*TASK INSTRUCTIONS:*
Nothing is needed except the lines below that run from the one with "재실행**, 아니면 **어보트**" through the one with "규약대로 설정하면 동작).", repeated exactly.

Stored data:
--------

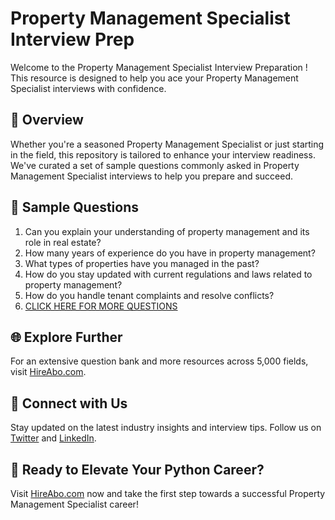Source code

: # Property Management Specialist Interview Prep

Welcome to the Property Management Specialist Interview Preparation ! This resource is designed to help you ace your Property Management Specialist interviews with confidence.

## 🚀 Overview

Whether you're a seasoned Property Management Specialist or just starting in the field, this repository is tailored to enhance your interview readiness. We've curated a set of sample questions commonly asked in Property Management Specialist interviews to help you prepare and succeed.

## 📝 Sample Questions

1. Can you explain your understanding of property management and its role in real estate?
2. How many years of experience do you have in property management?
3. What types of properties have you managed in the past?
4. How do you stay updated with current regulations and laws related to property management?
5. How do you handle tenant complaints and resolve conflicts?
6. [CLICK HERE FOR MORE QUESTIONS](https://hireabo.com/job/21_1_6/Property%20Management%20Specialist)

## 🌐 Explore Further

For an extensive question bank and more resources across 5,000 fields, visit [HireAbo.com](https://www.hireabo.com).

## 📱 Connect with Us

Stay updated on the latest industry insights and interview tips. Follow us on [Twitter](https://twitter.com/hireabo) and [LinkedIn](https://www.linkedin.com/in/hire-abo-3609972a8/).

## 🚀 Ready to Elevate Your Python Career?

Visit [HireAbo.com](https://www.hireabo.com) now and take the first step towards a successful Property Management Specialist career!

--------

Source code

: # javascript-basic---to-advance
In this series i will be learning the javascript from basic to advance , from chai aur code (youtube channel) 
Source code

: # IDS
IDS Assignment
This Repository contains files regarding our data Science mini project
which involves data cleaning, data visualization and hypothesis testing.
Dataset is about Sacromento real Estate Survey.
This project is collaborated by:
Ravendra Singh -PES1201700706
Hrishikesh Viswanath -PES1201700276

--------

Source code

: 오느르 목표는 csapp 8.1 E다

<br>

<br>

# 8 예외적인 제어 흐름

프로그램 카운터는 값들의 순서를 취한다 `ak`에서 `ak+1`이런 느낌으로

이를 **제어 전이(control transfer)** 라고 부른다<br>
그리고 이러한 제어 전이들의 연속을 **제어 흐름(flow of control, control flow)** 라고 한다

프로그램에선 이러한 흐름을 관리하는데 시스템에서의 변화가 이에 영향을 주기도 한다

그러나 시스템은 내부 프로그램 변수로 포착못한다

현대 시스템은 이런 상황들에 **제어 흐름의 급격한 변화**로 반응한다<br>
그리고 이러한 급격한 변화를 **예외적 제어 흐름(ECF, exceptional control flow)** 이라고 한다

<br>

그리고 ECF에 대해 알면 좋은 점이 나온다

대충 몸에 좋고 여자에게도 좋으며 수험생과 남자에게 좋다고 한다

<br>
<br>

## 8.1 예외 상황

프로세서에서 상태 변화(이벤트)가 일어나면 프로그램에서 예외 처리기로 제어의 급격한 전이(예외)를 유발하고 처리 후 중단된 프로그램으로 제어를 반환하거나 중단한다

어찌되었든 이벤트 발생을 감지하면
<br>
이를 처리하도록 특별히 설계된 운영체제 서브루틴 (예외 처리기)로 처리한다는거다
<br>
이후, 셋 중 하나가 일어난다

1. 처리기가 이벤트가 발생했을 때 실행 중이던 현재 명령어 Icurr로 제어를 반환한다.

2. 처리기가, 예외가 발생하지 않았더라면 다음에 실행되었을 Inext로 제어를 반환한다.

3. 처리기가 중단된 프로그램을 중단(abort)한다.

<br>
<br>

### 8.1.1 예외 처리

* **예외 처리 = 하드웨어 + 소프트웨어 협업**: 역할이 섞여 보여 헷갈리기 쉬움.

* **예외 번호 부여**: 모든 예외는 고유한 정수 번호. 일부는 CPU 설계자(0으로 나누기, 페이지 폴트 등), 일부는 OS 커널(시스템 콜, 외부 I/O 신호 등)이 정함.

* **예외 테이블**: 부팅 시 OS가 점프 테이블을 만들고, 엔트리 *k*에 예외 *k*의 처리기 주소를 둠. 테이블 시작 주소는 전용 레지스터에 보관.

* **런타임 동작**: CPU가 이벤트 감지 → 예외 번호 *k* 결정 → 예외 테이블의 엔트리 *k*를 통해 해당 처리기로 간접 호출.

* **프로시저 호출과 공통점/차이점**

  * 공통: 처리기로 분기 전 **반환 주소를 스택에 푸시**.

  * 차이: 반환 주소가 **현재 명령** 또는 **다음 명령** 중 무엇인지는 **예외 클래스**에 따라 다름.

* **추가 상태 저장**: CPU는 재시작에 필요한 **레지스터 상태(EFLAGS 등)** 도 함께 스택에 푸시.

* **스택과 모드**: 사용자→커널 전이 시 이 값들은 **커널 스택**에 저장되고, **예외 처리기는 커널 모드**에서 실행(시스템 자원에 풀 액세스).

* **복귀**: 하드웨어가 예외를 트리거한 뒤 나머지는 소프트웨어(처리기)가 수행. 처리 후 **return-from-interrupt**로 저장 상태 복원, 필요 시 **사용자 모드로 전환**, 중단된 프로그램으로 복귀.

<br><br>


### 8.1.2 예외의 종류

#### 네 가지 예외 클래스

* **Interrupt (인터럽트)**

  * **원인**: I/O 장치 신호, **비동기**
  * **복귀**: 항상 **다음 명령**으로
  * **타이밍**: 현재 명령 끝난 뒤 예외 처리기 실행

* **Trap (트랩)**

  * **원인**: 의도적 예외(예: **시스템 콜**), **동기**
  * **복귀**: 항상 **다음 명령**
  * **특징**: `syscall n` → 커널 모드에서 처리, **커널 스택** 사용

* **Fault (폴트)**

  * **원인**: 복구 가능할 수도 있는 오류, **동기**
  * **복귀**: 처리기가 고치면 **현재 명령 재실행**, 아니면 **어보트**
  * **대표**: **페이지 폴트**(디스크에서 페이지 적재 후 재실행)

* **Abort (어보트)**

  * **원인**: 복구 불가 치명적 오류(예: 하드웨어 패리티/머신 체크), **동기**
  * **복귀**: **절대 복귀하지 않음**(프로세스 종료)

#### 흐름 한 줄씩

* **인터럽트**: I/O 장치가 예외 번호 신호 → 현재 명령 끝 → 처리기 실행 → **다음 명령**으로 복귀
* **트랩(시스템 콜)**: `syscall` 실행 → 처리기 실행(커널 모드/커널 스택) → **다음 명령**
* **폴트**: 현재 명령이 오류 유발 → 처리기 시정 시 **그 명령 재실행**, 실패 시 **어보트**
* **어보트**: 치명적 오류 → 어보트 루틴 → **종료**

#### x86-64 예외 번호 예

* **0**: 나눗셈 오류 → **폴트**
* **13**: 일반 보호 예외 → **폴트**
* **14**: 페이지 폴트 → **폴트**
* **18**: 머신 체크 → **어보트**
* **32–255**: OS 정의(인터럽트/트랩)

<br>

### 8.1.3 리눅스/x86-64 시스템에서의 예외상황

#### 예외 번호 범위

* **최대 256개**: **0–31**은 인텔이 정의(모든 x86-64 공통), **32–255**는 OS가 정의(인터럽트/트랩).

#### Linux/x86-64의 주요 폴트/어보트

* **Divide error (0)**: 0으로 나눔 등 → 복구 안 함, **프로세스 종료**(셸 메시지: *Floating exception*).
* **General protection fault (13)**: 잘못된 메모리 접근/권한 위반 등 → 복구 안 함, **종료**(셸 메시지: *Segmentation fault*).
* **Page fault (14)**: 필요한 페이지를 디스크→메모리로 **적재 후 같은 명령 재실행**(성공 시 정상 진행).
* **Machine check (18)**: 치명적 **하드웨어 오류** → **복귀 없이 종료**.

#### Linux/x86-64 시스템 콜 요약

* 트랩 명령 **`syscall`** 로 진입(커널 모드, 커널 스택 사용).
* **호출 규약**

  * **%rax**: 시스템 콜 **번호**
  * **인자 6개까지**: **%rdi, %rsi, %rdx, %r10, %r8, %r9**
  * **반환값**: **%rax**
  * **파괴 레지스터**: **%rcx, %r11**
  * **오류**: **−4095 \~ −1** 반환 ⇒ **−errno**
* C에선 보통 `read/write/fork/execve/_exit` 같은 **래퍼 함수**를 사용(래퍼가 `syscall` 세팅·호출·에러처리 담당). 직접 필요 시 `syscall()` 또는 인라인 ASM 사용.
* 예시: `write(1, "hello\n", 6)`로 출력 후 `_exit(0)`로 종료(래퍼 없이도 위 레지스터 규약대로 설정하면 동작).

--------

*FINISHED TASK:*
  * **복귀**: 처리기가 고치면 **현재 명령 재실행**, 아니면 **어보트**
  * **대표**: **페이지 폴트**(디스크에서 페이지 적재 후 재실행)

* **Abort (어보트)**

  * **원인**: 복구 불가 치명적 오류(예: 하드웨어 패리티/머신 체크), **동기**
  * **복귀**: **절대 복귀하지 않음**(프로세스 종료)

#### 흐름 한 줄씩

* **인터럽트**: I/O 장치가 예외 번호 신호 → 현재 명령 끝 → 처리기 실행 → **다음 명령**으로 복귀
* **트랩(시스템 콜)**: `syscall` 실행 → 처리기 실행(커널 모드/커널 스택) → **다음 명령**
* **폴트**: 현재 명령이 오류 유발 → 처리기 시정 시 **그 명령 재실행**, 실패 시 **어보트**
* **어보트**: 치명적 오류 → 어보트 루틴 → **종료**

#### x86-64 예외 번호 예

* **0**: 나눗셈 오류 → **폴트**
* **13**: 일반 보호 예외 → **폴트**
* **14**: 페이지 폴트 → **폴트**
* **18**: 머신 체크 → **어보트**
* **32–255**: OS 정의(인터럽트/트랩)

<br>

### 8.1.3 리눅스/x86-64 시스템에서의 예외상황

#### 예외 번호 범위

* **최대 256개**: **0–31**은 인텔이 정의(모든 x86-64 공통), **32–255**는 OS가 정의(인터럽트/트랩).

#### Linux/x86-64의 주요 폴트/어보트

* **Divide error (0)**: 0으로 나눔 등 → 복구 안 함, **프로세스 종료**(셸 메시지: *Floating exception*).
* **General protection fault (13)**: 잘못된 메모리 접근/권한 위반 등 → 복구 안 함, **종료**(셸 메시지: *Segmentation fault*).
* **Page fault (14)**: 필요한 페이지를 디스크→메모리로 **적재 후 같은 명령 재실행**(성공 시 정상 진행).
* **Machine check (18)**: 치명적 **하드웨어 오류** → **복귀 없이 종료**.

#### Linux/x86-64 시스템 콜 요약

* 트랩 명령 **`syscall`** 로 진입(커널 모드, 커널 스택 사용).
* **호출 규약**

  * **%rax**: 시스템 콜 **번호**
  * **인자 6개까지**: **%rdi, %rsi, %rdx, %r10, %r8, %r9**
  * **반환값**: **%rax**
  * **파괴 레지스터**: **%rcx, %r11**
  * **오류**: **−4095 \~ −1** 반환 ⇒ **−errno**
* C에선 보통 `read/write/fork/execve/_exit` 같은 **래퍼 함수**를 사용(래퍼가 `syscall` 세팅·호출·에러처리 담당). 직접 필요 시 `syscall()` 또는 인라인 ASM 사용.
* 예시: `write(1, "hello\n", 6)`로 출력 후 `_exit(0)`로 종료(래퍼 없이도 위 레지스터 규약대로 설정하면 동작).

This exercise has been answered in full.